Exercise goal: Output exactly the lines between the one holding "- Improve melee animation." and the last line of the data below, both of those lines included.

Plain-text document sources:

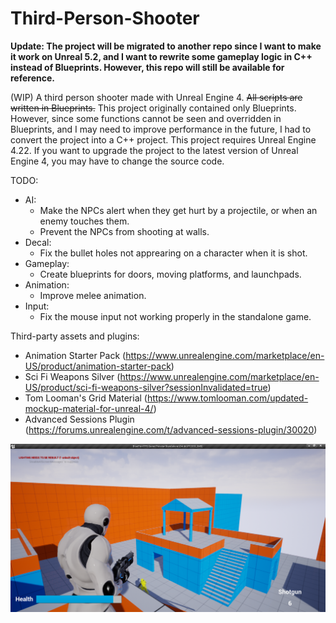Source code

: # Third-Person-Shooter

**Update: The project will be migrated to another repo since I want to make it work on Unreal 5.2, and I want to rewrite some gameplay logic in C++ instead of Blueprints. However, this repo will still be available for reference.**

(WIP) A third person shooter made with Unreal Engine 4. ~~All scripts are written in Blueprints.~~ This project originally contained only Blueprints. However, since some functions cannot be seen and overridden in Blueprints, and I may need to improve performance in the future, I had to convert the project into a C++ project.
This project requires Unreal Engine 4.22. If you want to upgrade the project to the latest version of Unreal Engine 4, you may have to change the source code.

TODO:
  + AI:
    - Make the NPCs alert when they get hurt by a projectile, or when an enemy touches them.
    - Prevent the NPCs from shooting at walls.
  + Decal:
    - Fix the bullet holes not apprearing on a character when it is shot.
  + Gameplay:
    - Create blueprints for doors, moving platforms, and launchpads.
  + Animation:
    - Improve melee animation.
  + Input:
    - Fix the mouse input not working properly in the standalone game.

Third-party assets and plugins:
   + Animation Starter Pack (https://www.unrealengine.com/marketplace/en-US/product/animation-starter-pack)
   + Sci Fi Weapons Silver (https://www.unrealengine.com/marketplace/en-US/product/sci-fi-weapons-silver?sessionInvalidated=true)
   + Tom Looman's Grid Material (https://www.tomlooman.com/updated-mockup-material-for-unreal-4/)
   + Advanced Sessions Plugin (https://forums.unrealengine.com/t/advanced-sessions-plugin/30020)

![](Screenshots/screenshot01.png)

Task result:
    - Improve melee animation.
  + Input:
    - Fix the mouse input not working properly in the standalone game.

Third-party assets and plugins:
   + Animation Starter Pack (https://www.unrealengine.com/marketplace/en-US/product/animation-starter-pack)
   + Sci Fi Weapons Silver (https://www.unrealengine.com/marketplace/en-US/product/sci-fi-weapons-silver?sessionInvalidated=true)
   + Tom Looman's Grid Material (https://www.tomlooman.com/updated-mockup-material-for-unreal-4/)
   + Advanced Sessions Plugin (https://forums.unrealengine.com/t/advanced-sessions-plugin/30020)

![](Screenshots/screenshot01.png)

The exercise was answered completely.